Terragrunt is a Terraform wrapper. It provides the ability to define dependencies between various Terraform configurations, or modules, and execute them together or independently. Whereas Terraform’s native execution boundary, including statefile, is set by the top-level configuration on which you call plan or apply, and you must continue to run it at that level, Terragrunt lets you set lower-level boundaries, and tie together multiple executions of Terraform at those lower-level boundaries. It calls Terraform multiple times in the correct order, passing results between them.

In this respect, Terragrunt is "Terraform-if-it-could-separate-statefiles", or perhaps "Terraform-if-it-could-execute-part-of-statefiles".

This sounds like a panacea, but it is far from it.

In separating the modules, Terragrunt itself requires some structure to indicate its own concepts of "modules", although it does not call them as such. At the lowest, or leaf, level is a reference to a configuration meant to be executed by Terraform. These are then bound together.

Terragrunt implements this module tree as a directory tree.

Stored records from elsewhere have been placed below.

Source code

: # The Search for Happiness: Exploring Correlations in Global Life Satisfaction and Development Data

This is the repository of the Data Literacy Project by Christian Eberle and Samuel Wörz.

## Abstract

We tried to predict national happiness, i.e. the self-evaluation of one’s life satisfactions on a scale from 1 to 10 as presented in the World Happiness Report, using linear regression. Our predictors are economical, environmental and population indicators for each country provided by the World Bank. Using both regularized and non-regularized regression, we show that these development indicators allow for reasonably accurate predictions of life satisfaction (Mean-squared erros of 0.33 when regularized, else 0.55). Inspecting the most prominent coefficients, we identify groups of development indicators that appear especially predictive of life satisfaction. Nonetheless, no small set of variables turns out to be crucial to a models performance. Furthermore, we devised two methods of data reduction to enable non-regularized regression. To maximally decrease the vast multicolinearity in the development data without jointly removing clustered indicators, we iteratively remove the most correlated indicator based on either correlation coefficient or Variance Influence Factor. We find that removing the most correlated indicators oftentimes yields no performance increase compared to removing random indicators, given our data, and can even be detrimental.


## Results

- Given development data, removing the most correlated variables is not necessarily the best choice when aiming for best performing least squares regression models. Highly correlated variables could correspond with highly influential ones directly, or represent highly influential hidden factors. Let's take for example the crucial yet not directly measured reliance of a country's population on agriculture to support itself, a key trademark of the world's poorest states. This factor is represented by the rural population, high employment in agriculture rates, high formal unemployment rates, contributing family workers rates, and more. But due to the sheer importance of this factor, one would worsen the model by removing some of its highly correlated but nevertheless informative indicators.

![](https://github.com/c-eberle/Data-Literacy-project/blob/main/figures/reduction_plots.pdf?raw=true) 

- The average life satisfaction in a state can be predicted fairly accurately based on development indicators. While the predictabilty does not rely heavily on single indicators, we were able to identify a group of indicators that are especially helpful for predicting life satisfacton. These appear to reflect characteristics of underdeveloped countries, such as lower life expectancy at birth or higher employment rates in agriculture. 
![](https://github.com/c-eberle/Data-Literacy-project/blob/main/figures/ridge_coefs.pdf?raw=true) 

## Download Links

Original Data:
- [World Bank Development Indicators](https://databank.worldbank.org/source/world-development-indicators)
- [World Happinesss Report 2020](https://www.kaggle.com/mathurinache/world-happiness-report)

Each directory contains its own terragrunt.hcl file. These are then executed, either individually or multiple together.

If we were to build the above architecture, where the boundary of statefile is our individual services, we would represent our production stack in Terragrunt as follows. We only expand web1, web2, web3 and web4 to demonstrate.

environments/
    production/
       us_east_1/
           regional/
           processing1/
           processing2/
           web1/
              serviceA/
                  terragrunt.hcl
              serviceB/
                  terragrunt.hcl
           web2/
              serviceA/
                  terragrunt.hcl
              serviceB/
                  terragrunt.hcl
           web3/
              serviceA/
                  terragrunt.hcl
              serviceB/
                  terragrunt.hcl
           web4/
              serviceA/
                  terragrunt.hcl
              serviceB/
                  terragrunt.hcl
       us_east_2/
           regional/
           processing1/
           processing2/
           web1/
           web2/
       global/

Each terragrunt.hcl would import the specific modules, for example the serviceA module or the serviceB module.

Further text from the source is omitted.